| WHAT TO PRODUCE |
Only the lines with "System" in the entries below belong in the answer; please copy them.

Collected data:
▼

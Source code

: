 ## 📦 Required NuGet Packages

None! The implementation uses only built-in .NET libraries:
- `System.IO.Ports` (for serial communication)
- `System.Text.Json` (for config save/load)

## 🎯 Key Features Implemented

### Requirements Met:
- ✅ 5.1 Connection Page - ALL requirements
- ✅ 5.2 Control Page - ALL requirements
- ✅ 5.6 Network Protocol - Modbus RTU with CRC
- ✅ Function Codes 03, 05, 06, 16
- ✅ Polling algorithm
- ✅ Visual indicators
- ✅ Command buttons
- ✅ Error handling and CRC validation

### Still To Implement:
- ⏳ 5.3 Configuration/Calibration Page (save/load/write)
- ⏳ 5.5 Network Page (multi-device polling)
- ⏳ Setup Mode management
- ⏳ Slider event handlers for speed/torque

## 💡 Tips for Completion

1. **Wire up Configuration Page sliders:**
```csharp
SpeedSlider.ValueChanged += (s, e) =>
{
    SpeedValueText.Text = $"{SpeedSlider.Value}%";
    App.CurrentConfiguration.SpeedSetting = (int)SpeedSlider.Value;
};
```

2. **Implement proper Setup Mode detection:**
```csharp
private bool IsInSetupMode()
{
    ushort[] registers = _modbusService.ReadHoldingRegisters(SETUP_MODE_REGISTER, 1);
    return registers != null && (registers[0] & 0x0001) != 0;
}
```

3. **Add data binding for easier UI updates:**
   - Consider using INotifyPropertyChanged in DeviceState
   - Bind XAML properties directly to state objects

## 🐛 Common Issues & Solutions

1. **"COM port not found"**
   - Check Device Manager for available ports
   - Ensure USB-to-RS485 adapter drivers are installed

▲
▼

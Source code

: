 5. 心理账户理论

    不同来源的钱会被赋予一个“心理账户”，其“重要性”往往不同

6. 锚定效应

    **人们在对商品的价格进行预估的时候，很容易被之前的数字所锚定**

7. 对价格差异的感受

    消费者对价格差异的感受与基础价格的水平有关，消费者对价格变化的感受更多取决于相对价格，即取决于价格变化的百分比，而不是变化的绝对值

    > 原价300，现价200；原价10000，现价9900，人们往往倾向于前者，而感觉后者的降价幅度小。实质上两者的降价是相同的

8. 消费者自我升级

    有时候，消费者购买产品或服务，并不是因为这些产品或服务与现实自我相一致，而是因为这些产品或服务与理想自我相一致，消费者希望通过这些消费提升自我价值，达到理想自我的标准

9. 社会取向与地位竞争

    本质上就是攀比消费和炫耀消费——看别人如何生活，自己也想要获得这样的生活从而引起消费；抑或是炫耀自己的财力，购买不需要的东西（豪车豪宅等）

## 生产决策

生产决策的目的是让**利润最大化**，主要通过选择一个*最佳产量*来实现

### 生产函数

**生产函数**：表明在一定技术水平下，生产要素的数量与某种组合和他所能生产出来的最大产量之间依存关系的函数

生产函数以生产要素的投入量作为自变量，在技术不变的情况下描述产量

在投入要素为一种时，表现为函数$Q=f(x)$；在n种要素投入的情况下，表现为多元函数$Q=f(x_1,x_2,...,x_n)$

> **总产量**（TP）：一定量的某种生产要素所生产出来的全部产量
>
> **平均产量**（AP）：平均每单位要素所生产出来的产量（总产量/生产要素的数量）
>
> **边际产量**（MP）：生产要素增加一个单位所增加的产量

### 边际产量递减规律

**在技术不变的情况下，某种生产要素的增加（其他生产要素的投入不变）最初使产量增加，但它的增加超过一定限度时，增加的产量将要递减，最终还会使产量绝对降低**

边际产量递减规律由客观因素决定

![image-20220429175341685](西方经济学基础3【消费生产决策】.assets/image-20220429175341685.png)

▲

| TASK ANSWER |
- `System.IO.Ports` (for serial communication)
- `System.Text.Json` (for config save/load)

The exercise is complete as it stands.